Preschool-age through fifth-grade students of all denominations are invited to attend; children in grades six through eight can come and serve as helpers. Sessions begin at 9:30 a.m. and continue until 12:30 p.m.

All snacks and materials are provided, and the programs are designed and staffed by professional educators. Students must be pre-registered by July 29 to attend.

It’s all part of Fr. Jim Kinney’s broader plan to develop stronger relationships with children in a time when local populations are graying. Youth programs are very important to the parishes, Fr. Kinney said, and Pope Francis’ recent encyclical also speaks to the necessity of good stewardship and the call “to be positively involved in this movement against climate change.”

“He (Fr. Kinney) very much wants it to be environmental, because we are all stewards of the earth,” explained Cathy Ney, a retired elementary teacher who specializes in the sciences.

Ney has taught first, second, third and fifth grade, and her post-graduate studies included topics related to math, the earth sciences and technology. She plans to instruct the older children; Maureen Hendricks, a retired elementary teacher whose undergraduate degree is in early childhood, will teach ages 3 and older.

Both Hendricks and Ney boast impressive resumes. Hendricks was a lab teacher at UW-Stout and administered the Wisconsin in Scotland program; Ney studied science education at Virginia Tech and has won a number of teaching awards and fellowships.

Ney, Hendricks and the other instructors are volunteering to teach the program. Both women hope to inspire good stewardship – the responsible management of resources – in students.

“Obviously, small children cannot do things globally,” Ney said. “What we want them to do is think globally and act locally.”

For a child, taking good care of animals, weeding the garden and recycling are just a few ways to exercise good stewardship at home, Hendricks added.

Ney worries children are becoming increasingly “citified,” and she hopes urban kids who are in the area visiting grandparents will come to learn more about nature. Local kids can also expand on their knowledge of the natural world.

“A lot of children up here are hunting or fishing,” Hendricks said. “They’re working the land or chopping wood. We’re taking some at-home interests and building on them.”

“I think there’s a whole lot of creativity and that kind of freethinking that comes from communing with nature,” said Ney. “That’s what we want to provide for these students.”

“It also teaches accountability,” added Hendricks.

Science fun in the sun

“What we’re doing is, each day, the activities are going to be structured,” Ney said. “They’re going to follow an order.”

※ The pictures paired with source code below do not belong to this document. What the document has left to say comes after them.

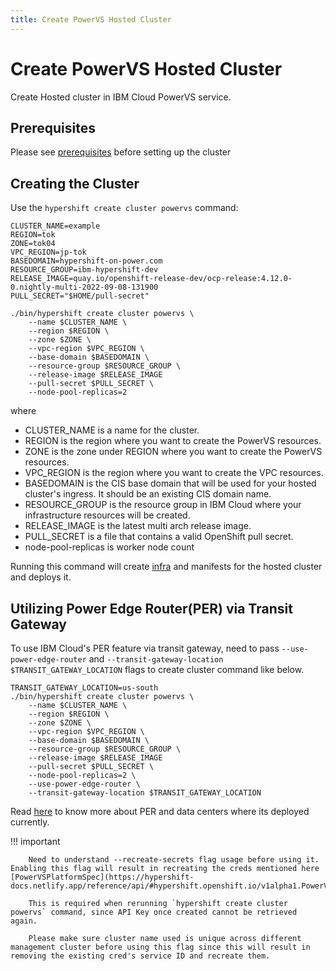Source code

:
 ```yaml
---
title: Create PowerVS Hosted Cluster
---
```


# Create PowerVS Hosted Cluster

Create Hosted cluster in IBM Cloud PowerVS service.

## Prerequisites

Please see [prerequisites](prerequisites-and-env-guide.md) before setting up the cluster

## Creating the Cluster

Use the `hypershift create cluster powervs` command:

    CLUSTER_NAME=example
    REGION=tok
    ZONE=tok04
    VPC_REGION=jp-tok
    BASEDOMAIN=hypershift-on-power.com
    RESOURCE_GROUP=ibm-hypershift-dev
    RELEASE_IMAGE=quay.io/openshift-release-dev/ocp-release:4.12.0-0.nightly-multi-2022-09-08-131900
    PULL_SECRET="$HOME/pull-secret"

    ./bin/hypershift create cluster powervs \
        --name $CLUSTER_NAME \
        --region $REGION \
        --zone $ZONE \
        --vpc-region $VPC_REGION \
        --base-domain $BASEDOMAIN \
        --resource-group $RESOURCE_GROUP \
        --release-image $RELEASE_IMAGE
        --pull-secret $PULL_SECRET \
        --node-pool-replicas=2

where

* CLUSTER_NAME is a name for the cluster.
* REGION is the region where you want to create the PowerVS resources.
* ZONE is the zone under REGION where you want to create the PowerVS resources.
* VPC_REGION is the region where you want to create the VPC resources.
* BASEDOMAIN is the CIS base domain that will be used for your hosted cluster's ingress. It should be an existing CIS domain name.
* RESOURCE_GROUP is the resource group in IBM Cloud where your infrastructure resources will be created.
* RELEASE_IMAGE is the latest multi arch release image.
* PULL_SECRET is a file that contains a valid OpenShift pull secret.
* node-pool-replicas is worker node count

Running this command will create [infra](create-infra-separately.md) and manifests for the hosted cluster and deploys it.

## Utilizing Power Edge Router(PER) via Transit Gateway
To use IBM Cloud's PER feature via transit gateway, need to pass `--use-power-edge-router` and `--transit-gateway-location $TRANSIT_GATEWAY_LOCATION` flags to create cluster command like below.

    TRANSIT_GATEWAY_LOCATION=us-south
    ./bin/hypershift create cluster powervs \
        --name $CLUSTER_NAME \
        --region $REGION \
        --zone $ZONE \
        --vpc-region $VPC_REGION \
        --base-domain $BASEDOMAIN \
        --resource-group $RESOURCE_GROUP \
        --release-image $RELEASE_IMAGE
        --pull-secret $PULL_SECRET \
        --node-pool-replicas=2 \
        --use-power-edge-router \
        --transit-gateway-location $TRANSIT_GATEWAY_LOCATION

Read [here](https://cloud.ibm.com/docs/power-iaas?topic=power-iaas-per) to know more about PER and data centers where its deployed currently.

!!! important

        Need to understand --recreate-secrets flag usage before using it. Enabling this flag will result in recreating the creds mentioned here [PowerVSPlatformSpec](https://hypershift-docs.netlify.app/reference/api/#hypershift.openshift.io/v1alpha1.PowerVSPlatformSpec)

        This is required when rerunning `hypershift create cluster powervs` command, since API Key once created cannot be retrieved again.

        Please make sure cluster name used is unique across different management cluster before using this flag since this will result in removing the existing cred's service ID and recreate them.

Session topics include ocean life, plants, animals and the water cycle.

Each day, students will begin by focusing on an orienteering passage, usually from the Old Testament book of Genesis, and doing a compass-based activity. They will read stories, play a game, learn a musical verse, do an art project and end the morning in reflection.

One art project involves constructing a rain stick. Another day, students will create a gyotaku fish print.

“It’s a fascinating Japanese art,” added Ney. “The kids, they love doing this.”

Children will get lots of practice using a compass rose, a survival skill that can also help in recreational activities like geocaching and letterboxing.

“To them it’s a treasure hunt,” Ney added.

Older kids will lead the activity, while younger children follow along. Ney has taught similar lessons to children as young as 4 years old.

“All of these activities …will be interactive, outdoors,” she added. “There are a lot of environmental activities that really teach what is essential in the environment.”

Both Hendricks and Ney agree the activities will be tailored to the ages of participants. To keep the program interfaith, they are using the text shared by Christians, Jews and Muslims.

“We’re not doing anything that’s New Testament,” Ney said. “It’s God that we’re talking about.”

“I think what we’re really concentrating on … is just global appreciation of our world, and how we make that work in our little world,” Hendricks added. “Make it applicable to their family life – treasuring what God gave you.”

In the event of inclement weather, all sessions will be moved indoors.